▶ What to do:
Starting at the line below that contains "公开资料显示，1992年葛卫", print each line through the end of the records exactly as it appears.

▶ Input material:
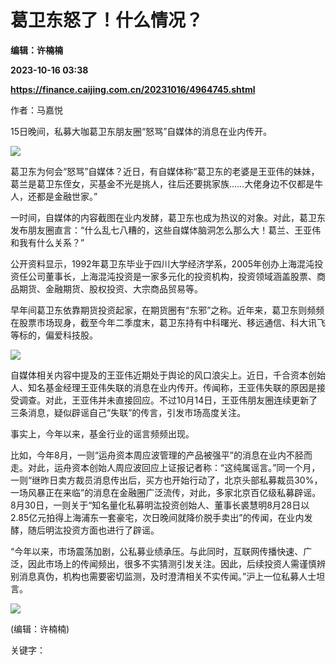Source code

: # 葛卫东怒了！什么情况？
**编辑：许楠楠**

**2023-10-16 03:38**

**https://finance.caijing.com.cn/20231016/4964745.shtml**

作者：马嘉悦

15日晚间，私募大咖葛卫东朋友圈“怒骂”自媒体的消息在业内传开。

![](https://stcn-main.oss-cn-shenzhen.aliyuncs.com/upload/wechat/20231016/xbUOr6jbzYLmLRAFQemcy8rcDDU96leUPOoEX6MvZoxEZkF6axaRZWIrXdZCLCglJ9VeEtTNFfJsmoebCk9vUg.png)

葛卫东为何会“怒骂”自媒体？近日，有自媒体称“葛卫东的老婆是王亚伟的妹妹，葛兰是葛卫东侄女，买基金不光是挑人，往后还要挑家族……大佬身边不仅都是牛人，还都是金融世家。”

一时间，自媒体的内容截图在业内发酵，葛卫东也成为热议的对象。对此，葛卫东发布朋友圈直言：“什么乱七八糟的，这些自媒体脑洞怎么那么大！葛兰、王亚伟和我有什么关系？”

公开资料显示，1992年葛卫东毕业于四川大学经济学系，2005年创办上海混沌投资任公司董事长，上海混沌投资是一家多元化的投资机构，投资领域涵盖股票、商品期货、金融期货、股权投资、大宗商品贸易等。

早年间葛卫东依靠期货投资起家，在期货圈有“东邪”之称。近年来，葛卫东则频频在股票市场现身，截至今年二季度末，葛卫东持有中科曙光、移远通信、科大讯飞等标的，偏爱科技股。

![](https://stcn-main.oss-cn-shenzhen.aliyuncs.com/upload/wechat/20231016/xbUOr6jbzYLmLRAFQemcy8rcDDU96leUfmgXrNzxnxnBmJNzUnafIHu2RMv41am1icdSsBvXFmQeGGoQMZ4DVBQ.png)

自媒体相关内容中提及的王亚伟近期处于舆论的风口浪尖上。近日，千合资本创始人、知名基金经理王亚伟失联的消息在业内传开。传闻称，王亚伟失联的原因是接受调查。对此，王亚伟并未直接回应。不过10月14日，王亚伟朋友圈连续更新了三条消息，疑似辟谣自己“失联”的传言，引发市场高度关注。

事实上，今年以来，基金行业的谣言频频出现。

比如，今年8月，一则“运舟资本周应波管理的产品被强平”的消息在业内不胫而走。对此，运舟资本创始人周应波回应上证报记者称：“这纯属谣言。”同一个月，一则“继昨日卖方裁员消息传出后，买方也开始行动了，北京头部私募裁员30%，一场风暴正在来临”的消息在金融圈广泛流传，对此，多家北京百亿级私募辟谣。8月30日，一则关于“知名量化私募明汯投资创始人、董事长裘慧明8月28日以2.85亿元拍得上海浦东一套豪宅，次日晚间就降价脱手卖出”的传闻，在业内发酵，随后明汯投资方面也进行了辟谣。

“今年以来，市场震荡加剧，公私募业绩承压。与此同时，互联网传播快速、广泛，因此市场上的传闻频出，很多不实猜测引发关注。因此，后续投资人需谨慎辨别消息真伪，机构也需要密切监测，及时澄清相关不实传闻。”沪上一位私募人士坦言。

![](https://tx1.cdn.caijing.com.cn/2014-03-27/114048455.jpg)

(编辑：许楠楠)

关键字：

▶ Response area:
公开资料显示，1992年葛卫东毕业于四川大学经济学系，2005年创办上海混沌投资任公司董事长，上海混沌投资是一家多元化的投资机构，投资领域涵盖股票、商品期货、金融期货、股权投资、大宗商品贸易等。

早年间葛卫东依靠期货投资起家，在期货圈有“东邪”之称。近年来，葛卫东则频频在股票市场现身，截至今年二季度末，葛卫东持有中科曙光、移远通信、科大讯飞等标的，偏爱科技股。

![](https://stcn-main.oss-cn-shenzhen.aliyuncs.com/upload/wechat/20231016/xbUOr6jbzYLmLRAFQemcy8rcDDU96leUfmgXrNzxnxnBmJNzUnafIHu2RMv41am1icdSsBvXFmQeGGoQMZ4DVBQ.png)

自媒体相关内容中提及的王亚伟近期处于舆论的风口浪尖上。近日，千合资本创始人、知名基金经理王亚伟失联的消息在业内传开。传闻称，王亚伟失联的原因是接受调查。对此，王亚伟并未直接回应。不过10月14日，王亚伟朋友圈连续更新了三条消息，疑似辟谣自己“失联”的传言，引发市场高度关注。

事实上，今年以来，基金行业的谣言频频出现。

比如，今年8月，一则“运舟资本周应波管理的产品被强平”的消息在业内不胫而走。对此，运舟资本创始人周应波回应上证报记者称：“这纯属谣言。”同一个月，一则“继昨日卖方裁员消息传出后，买方也开始行动了，北京头部私募裁员30%，一场风暴正在来临”的消息在金融圈广泛流传，对此，多家北京百亿级私募辟谣。8月30日，一则关于“知名量化私募明汯投资创始人、董事长裘慧明8月28日以2.85亿元拍得上海浦东一套豪宅，次日晚间就降价脱手卖出”的传闻，在业内发酵，随后明汯投资方面也进行了辟谣。

“今年以来，市场震荡加剧，公私募业绩承压。与此同时，互联网传播快速、广泛，因此市场上的传闻频出，很多不实猜测引发关注。因此，后续投资人需谨慎辨别消息真伪，机构也需要密切监测，及时澄清相关不实传闻。”沪上一位私募人士坦言。

![](https://tx1.cdn.caijing.com.cn/2014-03-27/114048455.jpg)

(编辑：许楠楠)

关键字：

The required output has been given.